▶ Your assignment: Given the material below, return only the lines starting at the line with "- Test count: 94 tests" and ending at the line with "- ✅ Comprehensive", exactly as they appear.

▶ Source records:

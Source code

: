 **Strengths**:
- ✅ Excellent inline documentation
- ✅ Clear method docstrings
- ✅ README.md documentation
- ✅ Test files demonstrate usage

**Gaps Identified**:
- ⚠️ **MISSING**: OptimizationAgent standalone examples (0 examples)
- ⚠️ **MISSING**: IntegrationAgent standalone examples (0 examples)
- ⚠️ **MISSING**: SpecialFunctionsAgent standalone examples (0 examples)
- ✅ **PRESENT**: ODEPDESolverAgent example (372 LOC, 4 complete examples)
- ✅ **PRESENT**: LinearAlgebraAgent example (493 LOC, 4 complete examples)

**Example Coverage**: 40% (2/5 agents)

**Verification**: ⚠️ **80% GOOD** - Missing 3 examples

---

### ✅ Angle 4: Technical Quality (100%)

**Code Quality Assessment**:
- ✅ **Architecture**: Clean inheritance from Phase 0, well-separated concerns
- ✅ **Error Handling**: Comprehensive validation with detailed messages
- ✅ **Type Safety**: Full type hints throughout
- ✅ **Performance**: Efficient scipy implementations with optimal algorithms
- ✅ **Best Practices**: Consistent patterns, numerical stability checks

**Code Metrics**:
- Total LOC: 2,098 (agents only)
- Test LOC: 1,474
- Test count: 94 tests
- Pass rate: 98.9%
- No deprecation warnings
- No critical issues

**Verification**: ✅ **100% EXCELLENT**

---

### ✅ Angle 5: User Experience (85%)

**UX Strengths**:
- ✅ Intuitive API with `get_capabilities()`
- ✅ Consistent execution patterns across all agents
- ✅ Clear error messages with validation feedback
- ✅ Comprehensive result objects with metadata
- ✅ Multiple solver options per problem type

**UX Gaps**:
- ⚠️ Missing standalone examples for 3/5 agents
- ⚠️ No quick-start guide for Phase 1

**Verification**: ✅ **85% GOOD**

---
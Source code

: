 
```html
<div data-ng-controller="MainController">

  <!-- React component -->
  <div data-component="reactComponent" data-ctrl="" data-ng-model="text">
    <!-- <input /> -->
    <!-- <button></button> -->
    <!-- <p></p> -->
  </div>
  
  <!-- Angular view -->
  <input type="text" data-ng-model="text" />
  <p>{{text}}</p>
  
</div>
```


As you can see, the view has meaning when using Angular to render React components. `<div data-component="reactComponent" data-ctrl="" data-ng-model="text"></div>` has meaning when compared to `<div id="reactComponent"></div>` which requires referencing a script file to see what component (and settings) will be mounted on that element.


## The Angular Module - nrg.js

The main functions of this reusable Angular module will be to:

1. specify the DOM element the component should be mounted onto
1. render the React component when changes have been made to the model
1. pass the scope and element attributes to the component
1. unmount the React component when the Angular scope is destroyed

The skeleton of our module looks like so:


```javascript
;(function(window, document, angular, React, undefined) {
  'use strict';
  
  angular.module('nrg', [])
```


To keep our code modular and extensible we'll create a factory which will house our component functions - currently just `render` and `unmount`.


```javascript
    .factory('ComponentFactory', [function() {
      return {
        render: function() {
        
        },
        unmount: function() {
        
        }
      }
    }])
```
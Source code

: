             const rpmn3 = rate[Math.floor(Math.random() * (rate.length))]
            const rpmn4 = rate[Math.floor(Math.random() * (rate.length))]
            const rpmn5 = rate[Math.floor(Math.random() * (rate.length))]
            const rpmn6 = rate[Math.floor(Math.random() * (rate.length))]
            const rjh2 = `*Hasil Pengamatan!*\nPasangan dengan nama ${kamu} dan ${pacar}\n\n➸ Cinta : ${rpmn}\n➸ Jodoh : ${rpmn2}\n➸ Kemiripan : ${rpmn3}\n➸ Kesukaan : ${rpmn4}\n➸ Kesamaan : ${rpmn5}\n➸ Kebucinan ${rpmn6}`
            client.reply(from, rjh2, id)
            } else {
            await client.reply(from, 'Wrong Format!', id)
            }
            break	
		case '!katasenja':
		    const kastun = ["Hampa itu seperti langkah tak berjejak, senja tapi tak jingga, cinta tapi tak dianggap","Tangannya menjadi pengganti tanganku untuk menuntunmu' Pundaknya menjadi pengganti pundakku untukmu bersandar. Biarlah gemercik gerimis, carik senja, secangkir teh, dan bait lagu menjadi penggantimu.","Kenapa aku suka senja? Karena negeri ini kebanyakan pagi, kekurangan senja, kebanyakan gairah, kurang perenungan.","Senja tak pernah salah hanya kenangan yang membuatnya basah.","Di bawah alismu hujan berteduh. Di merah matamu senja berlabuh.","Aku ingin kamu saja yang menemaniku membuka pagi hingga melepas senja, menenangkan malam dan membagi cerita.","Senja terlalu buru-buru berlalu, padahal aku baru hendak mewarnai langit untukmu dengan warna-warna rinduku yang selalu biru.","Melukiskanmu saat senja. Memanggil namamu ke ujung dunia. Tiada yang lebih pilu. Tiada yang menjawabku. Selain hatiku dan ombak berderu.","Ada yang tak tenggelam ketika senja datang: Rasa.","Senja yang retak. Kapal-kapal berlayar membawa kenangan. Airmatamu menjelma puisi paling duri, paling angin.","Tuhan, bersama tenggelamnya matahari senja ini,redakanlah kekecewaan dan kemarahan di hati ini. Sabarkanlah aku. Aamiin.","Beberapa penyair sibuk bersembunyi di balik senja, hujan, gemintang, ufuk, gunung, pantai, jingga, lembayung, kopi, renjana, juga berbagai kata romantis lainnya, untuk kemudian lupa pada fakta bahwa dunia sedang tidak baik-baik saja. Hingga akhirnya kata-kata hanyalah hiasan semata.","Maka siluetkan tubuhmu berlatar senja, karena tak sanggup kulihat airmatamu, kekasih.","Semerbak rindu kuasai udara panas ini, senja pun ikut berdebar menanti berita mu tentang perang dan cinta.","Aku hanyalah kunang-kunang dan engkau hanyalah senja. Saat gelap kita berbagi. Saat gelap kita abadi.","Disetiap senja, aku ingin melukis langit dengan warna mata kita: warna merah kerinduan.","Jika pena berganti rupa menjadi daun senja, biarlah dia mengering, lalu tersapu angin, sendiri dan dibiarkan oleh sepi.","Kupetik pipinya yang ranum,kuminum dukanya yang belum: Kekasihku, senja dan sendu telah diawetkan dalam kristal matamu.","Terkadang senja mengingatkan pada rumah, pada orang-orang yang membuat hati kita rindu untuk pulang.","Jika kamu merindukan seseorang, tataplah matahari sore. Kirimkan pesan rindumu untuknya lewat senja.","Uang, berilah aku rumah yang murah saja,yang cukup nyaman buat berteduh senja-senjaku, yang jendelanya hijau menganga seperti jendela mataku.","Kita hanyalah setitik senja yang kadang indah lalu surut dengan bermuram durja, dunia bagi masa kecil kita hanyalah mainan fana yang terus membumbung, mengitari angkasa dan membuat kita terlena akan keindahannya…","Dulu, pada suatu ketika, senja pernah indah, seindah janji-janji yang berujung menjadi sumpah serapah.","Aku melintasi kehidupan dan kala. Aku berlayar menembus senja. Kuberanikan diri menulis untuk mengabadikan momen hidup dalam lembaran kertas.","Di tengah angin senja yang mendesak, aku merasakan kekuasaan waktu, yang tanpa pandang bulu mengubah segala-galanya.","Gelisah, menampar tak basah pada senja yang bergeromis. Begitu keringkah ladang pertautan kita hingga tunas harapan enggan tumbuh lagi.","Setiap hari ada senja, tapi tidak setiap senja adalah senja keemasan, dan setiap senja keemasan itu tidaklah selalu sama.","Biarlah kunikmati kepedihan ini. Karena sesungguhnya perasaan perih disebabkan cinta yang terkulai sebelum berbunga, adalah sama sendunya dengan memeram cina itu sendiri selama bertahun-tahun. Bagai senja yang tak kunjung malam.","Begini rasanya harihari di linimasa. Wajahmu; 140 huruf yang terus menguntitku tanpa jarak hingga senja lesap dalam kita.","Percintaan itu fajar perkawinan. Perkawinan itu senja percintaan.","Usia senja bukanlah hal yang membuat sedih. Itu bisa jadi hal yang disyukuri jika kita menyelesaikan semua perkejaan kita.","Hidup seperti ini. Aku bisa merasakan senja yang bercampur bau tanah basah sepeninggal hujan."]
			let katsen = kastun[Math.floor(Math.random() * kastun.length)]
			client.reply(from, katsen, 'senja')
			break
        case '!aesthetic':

▶ Answer to this task:
- Test count: 94 tests
- Pass rate: 98.9%
- No deprecation warnings
- No critical issues

**Verification**: ✅ **100% EXCELLENT**

---

### ✅ Angle 5: User Experience (85%)

**UX Strengths**:
- ✅ Intuitive API with `get_capabilities()`
- ✅ Consistent execution patterns across all agents
- ✅ Clear error messages with validation feedback
- ✅ Comprehensive result objects with metadata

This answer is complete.